Para os fornecedores, o SaaS trouxe receita previsível e crescimento conforme aumenta o número de usuários. Daí vem a cobrança por usuário, ou per-seat pricing: se uma equipe passa de 100 para 150 pessoas, são necessárias 50 licenças extras. Durante anos, a lógica foi simples: mais usuários significavam mais assinaturas e mais receita. A Inteligência Artificial, porém, começou a desafiar essa equação. 

O que é o “SaaSpocalypse”? 

“SaaSpocalypse” é a tese de que agentes autônomos de Inteligência Artificial podem transformar profundamente o mercado de SaaS. Diferentemente de chatbots, esses agentes recebem objetivos, analisam informações, consultam sistemas, tomam decisões dentro de limites definidos e executam tarefas com pouca intervenção humana. Um agente comercial, por exemplo, pode acessar o CRM, analisar o histórico do cliente, atualizar negociações, preparar propostas e agendar reuniões. 

Como essas atividades antes exigiam pessoas acessando diferentes plataformas, a automação reduz a relação direta entre número de usuários e valor entregue. Surge, então, o temor de que menos profissionais executando determinadas tarefas também signifiquem menos licenças contratadas. 

Em dezembro de 2024, Satya Nadella, CEO da Microsoft, ampliou o debate ao afirmar que muitas aplicações empresariais são, em essência, bancos de dados com regras de negócio, lógica que poderia ser parcialmente assumida por agentes. A discussão se intensificou em fevereiro de 2026, quando novas capacidades do Claude Cowork, da Anthropic, aumentaram o receio de substituição de atividades oferecidas por empresas de software, informação e serviços.

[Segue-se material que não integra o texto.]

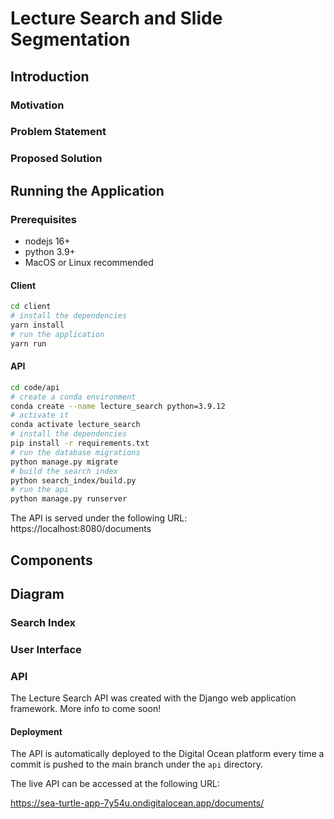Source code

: # Lecture Search and Slide Segmentation

## Introduction

### Motivation

### Problem Statement

### Proposed Solution

## Running the Application

### Prerequisites
- nodejs 16+
- python 3.9+
- MacOS or Linux recommended

#### Client

```sh
cd client
# install the dependencies
yarn install
# run the application
yarn run
```

#### API

```sh
cd code/api
# create a conda environment
conda create --name lecture_search python=3.9.12
# activate it
conda activate lecture_search
# install the dependencies
pip install -r requirements.txt
# run the database migrations
python manage.py migrate
# build the search index
python search_index/build.py
# run the api
python manage.py runserver
```

The API is served under the following URL: https://localhost:8080/documents

## Components

## Diagram

### Search Index

### User Interface

### API
The Lecture Search API was created with the Django web application framework. More info to come soon!

#### Deployment
The API is automatically deployed to the Digital Ocean platform every time a commit
is pushed to the main branch under the `api` directory.

The live API can be accessed at the following URL:

https://sea-turtle-app-7y54u.ondigitalocean.app/documents/
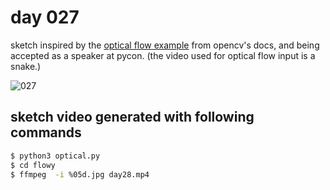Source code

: # day 027

sketch inspired by the [optical flow example](https://docs.opencv.org/3.3.1/d7/d8b/tutorial_py_lucas_kanade.html) from opencv's docs, and being accepted as a speaker at pycon. (the video used for optical flow input is a snake.) 

![027](https://github.com/burningion/daily-sketches/raw/master/027/images/00236.jpg)

## sketch video generated with following commands

```bash
$ python3 optical.py
$ cd flowy
$ ffmpeg  -i %05d.jpg day28.mp4
```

A reação retirou cerca de US$ 300 bilhões do valor de mercado do setor. 

Segundo a Bain & Company, índices de software caíram aproximadamente 15% em poucas semanas e 25% em relação às máximas dos 12 meses anteriores. Apesar disso, a retenção de clientes permaneceu próxima ou acima de 90%, indicando uma reavaliação de riscos futuros, e não o desaparecimento imediato do SaaS. Ainda assim, a preocupação é legítima: a IA desafia fundamentos que sustentaram o crescimento desse modelo por décadas. 

A cobrança por usuário pode perder o sentido 

Cobrar por usuário faz sentido quando o software aumenta a produtividade. Mas, se a IA passa a executar parte do trabalho, o número de acessos humanos deixa de refletir o valor entregue. Uma empresa com 500 usuários pode precisar de apenas 450 licenças após automatizar tarefas, mesmo que o sistema se torne mais importante. A Bain observa que a IA também cria custos variáveis de processamento e manutenção. Assim, o fornecedor pode entregar mais valor com menos usuários e faturar menos se depender apenas da cobrança por licença. 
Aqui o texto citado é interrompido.